Correspondance 1812-1876, 6/1872/DCCCLXXVI


Texte établi par Calmann-Lévy,  (Correspondance Tome 6 : 1870-1876p. 254-256).


DCCCLXXVI

AU MÊME


Nohant, 7 novembre 1872.


Cher ami,

Nos lettres se croisent. Je reçois la vôtre ce matin. Que de choses vous faites pour moi ! Sans doute, tout est au mieux, vous êtes meilleur juge que moi des dispositions des artistes, et si Lafontaine vous paraît devoir être préféré, préférons-le, et allons de l’avant ! S’il lui faut huit jours de réflexion et d’étude, donnons-lui huit jours. Mais je ne demande pas à passer en décembre, ni même au commencement de janvier. Ce serait, au contraire, une nécessité que je ne subirais pas sans regret.

La seule chose qui me préoccupe un peu, c’est de savoir lequel, de Berton revenant à la raison, ou de Lafontaine s’embarquant avec espoir et courage, porterait ce rôle difficile. Vraiment, je ne sais pas. Je craindrais moins Berton, et j’espère plus de Lafontaine. Il aura des choses à lui ; seulement aura-t-il le fiato[1] jusqu’au bout ? C’est le grand intérêt de Duquesnel de peser cela. Quant à vous, vous êtes comme moi devant cette question mais, si vous avez confiance, je vous suivrai.

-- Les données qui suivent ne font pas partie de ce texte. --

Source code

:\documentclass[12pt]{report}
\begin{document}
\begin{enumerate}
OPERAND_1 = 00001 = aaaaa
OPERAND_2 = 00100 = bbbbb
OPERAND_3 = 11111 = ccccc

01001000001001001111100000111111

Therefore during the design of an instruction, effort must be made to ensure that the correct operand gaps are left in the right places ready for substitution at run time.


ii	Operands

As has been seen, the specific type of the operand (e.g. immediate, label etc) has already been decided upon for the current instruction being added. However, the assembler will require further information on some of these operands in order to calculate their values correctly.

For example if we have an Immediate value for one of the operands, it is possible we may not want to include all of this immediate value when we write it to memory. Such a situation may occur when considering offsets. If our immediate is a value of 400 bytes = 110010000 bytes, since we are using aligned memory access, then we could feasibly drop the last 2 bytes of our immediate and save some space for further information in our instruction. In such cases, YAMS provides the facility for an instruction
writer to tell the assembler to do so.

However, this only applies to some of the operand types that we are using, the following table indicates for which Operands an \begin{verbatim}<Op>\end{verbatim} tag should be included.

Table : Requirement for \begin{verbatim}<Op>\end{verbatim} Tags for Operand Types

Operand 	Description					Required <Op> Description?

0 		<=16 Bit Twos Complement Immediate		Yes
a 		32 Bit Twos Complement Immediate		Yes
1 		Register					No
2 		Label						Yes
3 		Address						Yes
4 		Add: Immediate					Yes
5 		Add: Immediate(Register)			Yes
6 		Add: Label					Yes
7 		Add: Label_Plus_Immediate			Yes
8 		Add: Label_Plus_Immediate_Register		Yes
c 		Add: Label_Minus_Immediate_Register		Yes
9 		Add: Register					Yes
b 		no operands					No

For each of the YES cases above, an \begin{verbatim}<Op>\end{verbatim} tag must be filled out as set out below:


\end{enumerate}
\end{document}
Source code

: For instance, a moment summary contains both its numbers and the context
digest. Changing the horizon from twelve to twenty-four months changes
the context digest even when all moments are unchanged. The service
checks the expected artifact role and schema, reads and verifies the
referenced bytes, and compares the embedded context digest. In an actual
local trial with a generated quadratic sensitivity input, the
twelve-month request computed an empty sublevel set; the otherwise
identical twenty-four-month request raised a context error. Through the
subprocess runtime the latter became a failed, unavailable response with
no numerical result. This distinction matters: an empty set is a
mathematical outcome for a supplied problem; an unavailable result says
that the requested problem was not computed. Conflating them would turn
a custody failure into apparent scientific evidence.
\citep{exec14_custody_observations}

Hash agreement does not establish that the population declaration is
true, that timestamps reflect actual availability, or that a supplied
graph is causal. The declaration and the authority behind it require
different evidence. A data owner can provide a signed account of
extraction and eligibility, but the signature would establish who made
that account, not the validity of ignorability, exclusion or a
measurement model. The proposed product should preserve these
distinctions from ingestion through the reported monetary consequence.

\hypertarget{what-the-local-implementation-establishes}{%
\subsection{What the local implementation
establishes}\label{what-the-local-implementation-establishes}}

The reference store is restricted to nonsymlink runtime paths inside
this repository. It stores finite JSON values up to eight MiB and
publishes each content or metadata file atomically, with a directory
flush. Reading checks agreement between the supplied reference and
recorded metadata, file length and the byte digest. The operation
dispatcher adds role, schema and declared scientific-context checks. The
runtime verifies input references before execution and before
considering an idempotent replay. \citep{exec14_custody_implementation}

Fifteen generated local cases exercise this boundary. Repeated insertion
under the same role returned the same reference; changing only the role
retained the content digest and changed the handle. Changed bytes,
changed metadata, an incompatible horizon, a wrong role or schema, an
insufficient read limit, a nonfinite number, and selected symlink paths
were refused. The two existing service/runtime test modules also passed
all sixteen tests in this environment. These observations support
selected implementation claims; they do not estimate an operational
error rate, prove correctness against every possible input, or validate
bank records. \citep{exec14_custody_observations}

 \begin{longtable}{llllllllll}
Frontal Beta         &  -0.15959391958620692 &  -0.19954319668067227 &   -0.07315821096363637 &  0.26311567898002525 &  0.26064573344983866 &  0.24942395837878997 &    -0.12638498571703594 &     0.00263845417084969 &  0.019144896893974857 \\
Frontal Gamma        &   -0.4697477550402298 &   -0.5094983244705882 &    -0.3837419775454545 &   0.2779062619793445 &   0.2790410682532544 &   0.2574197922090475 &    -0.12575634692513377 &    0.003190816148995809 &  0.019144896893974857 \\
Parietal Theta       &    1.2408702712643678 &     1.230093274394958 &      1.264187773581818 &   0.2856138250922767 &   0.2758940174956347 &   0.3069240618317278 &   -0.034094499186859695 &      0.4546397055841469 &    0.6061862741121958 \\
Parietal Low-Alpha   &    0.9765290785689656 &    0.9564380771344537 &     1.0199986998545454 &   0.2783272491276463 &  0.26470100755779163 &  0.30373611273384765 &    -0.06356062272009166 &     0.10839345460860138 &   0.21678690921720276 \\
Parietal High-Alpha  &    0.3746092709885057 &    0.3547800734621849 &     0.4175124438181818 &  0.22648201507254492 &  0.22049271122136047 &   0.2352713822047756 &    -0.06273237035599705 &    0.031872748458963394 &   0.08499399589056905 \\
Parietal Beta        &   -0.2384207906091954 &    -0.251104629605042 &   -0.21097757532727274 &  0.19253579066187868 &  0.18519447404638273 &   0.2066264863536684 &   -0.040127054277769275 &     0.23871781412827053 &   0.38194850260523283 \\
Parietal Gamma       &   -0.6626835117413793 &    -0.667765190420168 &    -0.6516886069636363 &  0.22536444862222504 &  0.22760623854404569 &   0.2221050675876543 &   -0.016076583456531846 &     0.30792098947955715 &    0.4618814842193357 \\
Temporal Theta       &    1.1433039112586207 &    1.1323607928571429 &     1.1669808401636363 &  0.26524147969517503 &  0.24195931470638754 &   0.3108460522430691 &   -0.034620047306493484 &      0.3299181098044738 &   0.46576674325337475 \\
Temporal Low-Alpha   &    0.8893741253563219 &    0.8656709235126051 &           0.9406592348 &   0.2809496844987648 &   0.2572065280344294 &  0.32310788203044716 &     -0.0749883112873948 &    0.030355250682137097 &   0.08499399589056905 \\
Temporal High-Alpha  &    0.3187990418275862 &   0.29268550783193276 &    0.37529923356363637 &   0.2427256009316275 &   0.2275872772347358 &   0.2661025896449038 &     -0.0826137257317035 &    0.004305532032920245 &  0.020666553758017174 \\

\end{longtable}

Je serai dimanche à Paris pour la lecture, ou lundi, ou tel autre jour qu’on voudra dans la semaine. Mais, si le retard devait être plus considérable, envoyez-moi un télégramme avant dimanche. Je tiens à être à la lecture, et à la collation des rôles ; c’est mon ouvrage, cela. Pour les répétitions et la mise en scène, je ne m’y entends pas beaucoup, tant que ce n’est pas débrouillé et que les rôles s’ânonnent. Je m’en reviendrai donc ici, pour retourner à vous quand on aura vraiment besoin de moi.

Je tiens aussi à voir la distribution, qui n’est pas faite, que je sache. Le portrait que vous m’envoyez est très beau, et, si la personne a du talent, c’est bien la femme qu’il faut. Le général, qui ? Le grand-père, on me propose quelqu’un que je ne connais pas et on me refuse Clerh, dont je ne doute pas. Pour le reste, je ne sais rien.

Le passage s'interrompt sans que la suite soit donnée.